*** Data provided ***

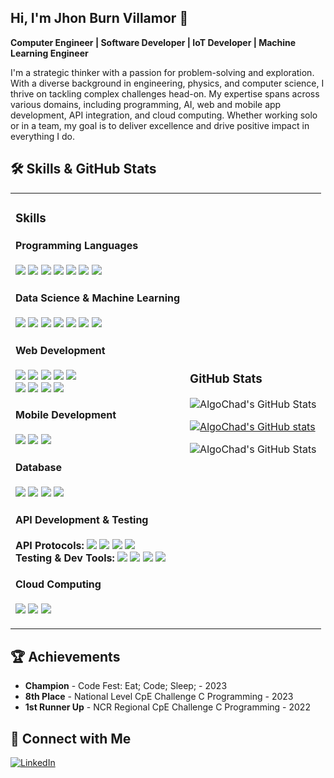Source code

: 
## Hi, I'm Jhon Burn Villamor 👋

**Computer Engineer | Software Developer | IoT Developer | Machine Learning Engineer**

I'm a strategic thinker with a passion for problem-solving and exploration. With a diverse background in engineering, physics, and computer science, I thrive on tackling complex challenges head-on. My expertise spans across various domains, including programming, AI, web and mobile app development, API integration, and cloud computing. Whether working solo or in a team, my goal is to deliver excellence and drive positive impact in everything I do.

## 🛠 Skills & GitHub Stats

<table>
  <tr>
    <td>
      <div>
        <h3>Skills</h3>
        <h4>Programming Languages</h4>
        <p>
          <img src="https://img.shields.io/badge/-C-00599C?style=flat&logo=c&logoColor=white" />
          <img src="https://img.shields.io/badge/-C++-00599C?style=flat&logo=cplusplus&logoColor=white" />
          <img src="https://img.shields.io/badge/-C%23-239120?style=flat&logo=csharp&logoColor=white" />
          <img src="https://img.shields.io/badge/-Java-007396?style=flat&logo=java&logoColor=white" />
          <img src="https://img.shields.io/badge/-Python-3776AB?style=flat&logo=python&logoColor=white" />
          <img src="https://img.shields.io/badge/-R-276DC3?style=flat&logo=r&logoColor=white" />
          <img src="https://img.shields.io/badge/-JavaScript-F7DF1E?style=flat&logo=javascript&logoColor=black" />
        </p>  
        <h4>Data Science & Machine Learning</h4>
      <p>
        <img src="https://img.shields.io/badge/-Alteryx-1C89BF?style=flat&logo=alteryx&logoColor=white" />
        <img src="https://img.shields.io/badge/-IBM%20SPSS-052FAD?style=flat&logo=ibm&logoColor=white" />
        <img src="https://img.shields.io/badge/-OpenCV-5C3EE8?style=flat&logo=opencv&logoColor=white" />
        <img src="https://img.shields.io/badge/-TensorFlow-FF6F00?style=flat&logo=tensorflow&logoColor=white" />
        <img src="https://img.shields.io/badge/-Keras-D00000?style=flat&logo=keras&logoColor=white" />
        <img src="https://img.shields.io/badge/-Scikit%20Learn-F7931E?style=flat&logo=scikitlearn&logoColor=white" />
        <img src="https://img.shields.io/badge/-PyTorch-EE4C2C?style=flat&logo=pytorch&logoColor=white" />
      </p>
      <h4>Web Development</h4>
      <p>
        <img src="https://img.shields.io/badge/-React-61DAFB?style=flat&logo=react&logoColor=black" />
        <img src="https://img.shields.io/badge/-Angular-DD0031?style=flat&logo=angular&logoColor=white" />
        <img src="https://img.shields.io/badge/-jQuery-0769AD?style=flat&logo=jquery&logoColor=white" />
        <img src="https://img.shields.io/badge/-Blazor-512BD4?style=flat&logo=blazor&logoColor=white" />
        <img src="https://img.shields.io/badge/-Firebase-FFCA28?style=flat&logo=firebase&logoColor=black" />
        <br />
        <img src="https://img.shields.io/badge/-ASP.Net-512BD4?style=flat&logo=dotnet&logoColor=white" />
        <img src="https://img.shields.io/badge/-Django-092E20?style=flat&logo=django&logoColor=white" />
        <img src="https://img.shields.io/badge/-Node.js-339933?style=flat&logo=nodedotjs&logoColor=white" />
        <img src="https://img.shields.io/badge/-Spring%20Boot-6DB33F?style=flat&logo=springboot&logoColor=white" />
      </p>
      <h4>Mobile Development</h4>
      <p>
        <img src="https://img.shields.io/badge/-React%20Native-61DAFB?style=flat&logo=react&logoColor=black" />
        <img src="https://img.shields.io/badge/-MAUI-512BD4?style=flat&logo=dotnet&logoColor=white" />
        <img src="https://img.shields.io/badge/-Android%20Studio-3DDC84?style=flat&logo=androidstudio&logoColor=white" />
      </p>
      <h4>Database</h4>
      <p>
        <img src="https://img.shields.io/badge/-MSSQL-CC2927?style=flat&logo=microsoftsqlserver&logoColor=white" />
        <img src="https://img.shields.io/badge/-MySQL-4479A1?style=flat&logo=mysql&logoColor=white" />
        <img src="https://img.shields.io/badge/-PostgreSQL-336791?style=flat&logo=postgresql&logoColor=white" />
        <img src="https://img.shields.io/badge/-SQLite-003B57?style=flat&logo=sqlite&logoColor=white" />
      </p>
      <h4>API Development & Testing</h4>
      <p>
        <strong>API Protocols:</strong> 
        <img src="https://img.shields.io/badge/-REST-005C99?style=flat&logo=rest&logoColor=white" />
        <img src="https://img.shields.io/badge/-GraphQL-E10098?style=flat&logo=graphql&logoColor=white" />
        <img src="https://img.shields.io/badge/-SOAP-25A162?style=flat&logo=soap&logoColor=white" />
        <img src="https://img.shields.io/badge/-WebSockets-000000?style=flat&logo=websockets&logoColor=white" />
        <br />
        <strong>Testing & Dev Tools:</strong> 
        <img src="https://img.shields.io/badge/-IBM%20App%20Connect-052FAD?style=flat&logo=ibm&logoColor=white" />
        <img src="https://img.shields.io/badge/-Postman-FF6C37?style=flat&logo=postman&logoColor=white" />
        <img src="https://img.shields.io/badge/-SoapUI-6DB33F?style=flat&logo=soapui&logoColor=white" />
        <img src="https://img.shields.io/badge/-Swagger-85EA2D?style=flat&logo=swagger&logoColor=black" />
      </p>
      <h4>Cloud Computing</h4>
      <p>
        <img src="https://img.shields.io/badge/-AWS-232F3E?style=flat&logo=amazonaws&logoColor=white" />
        <img src="https://img.shields.io/badge/-Google%20Cloud-4285F4?style=flat&logo=googlecloud&logoColor=white" />
        <img src="https://img.shields.io/badge/-Microsoft%20Azure-0078D4?style=flat&logo=microsoftazure&logoColor=white" />
      </p>
      </div>
    </td>
    <td>
      <h3>GitHub Stats</h3>
      <p>
        <img src="https://github-readme-streak-stats.herokuapp.com/?user=AlgoChad&theme=radical&hide_border=true" alt="AlgoChad's GitHub Stats" />
      </p>
      <p>
        <a href="https://github.com/AlgoChad/github-readme-stats">
          <img src="https://algochad-readme-stats-git-main-algochads-projects.vercel.app/api?username=AlgoChad&show_icons=true&theme=radical" alt="AlgoChad's GitHub stats" />
        </a>
      </p>
      <p>
        <img src="https://github-readme-stats.vercel.app/api/top-langs/?username=AlgoChad&theme=radical&show_icons=true&hide_border=true&layout=compact" alt="AlgoChad's GitHub Stats" />
      </p>
    </td>
  </tr>
</table>

## 🏆 Achievements
- **Champion** - Code Fest: Eat; Code; Sleep; - 2023
- **8th Place** - National Level CpE Challenge C Programming - 2023
- **1st Runner Up** - NCR Regional CpE Challenge C Programming - 2022

## 🔗 Connect with Me
[![LinkedIn](https://img.shields.io/badge/-LinkedIn-0077B5?style=flat&logo=linkedin&logoColor=white)](https://www.linkedin.com/in/jhon-burn-villamor-4115a021a/)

*** End of Data provided ***

**Exercise brief**. Lines containing the word "Testing": copy every one of them from the records above.

**Task solution**.
      <h4>API Development & Testing</h4>
        <strong>Testing & Dev Tools:</strong> 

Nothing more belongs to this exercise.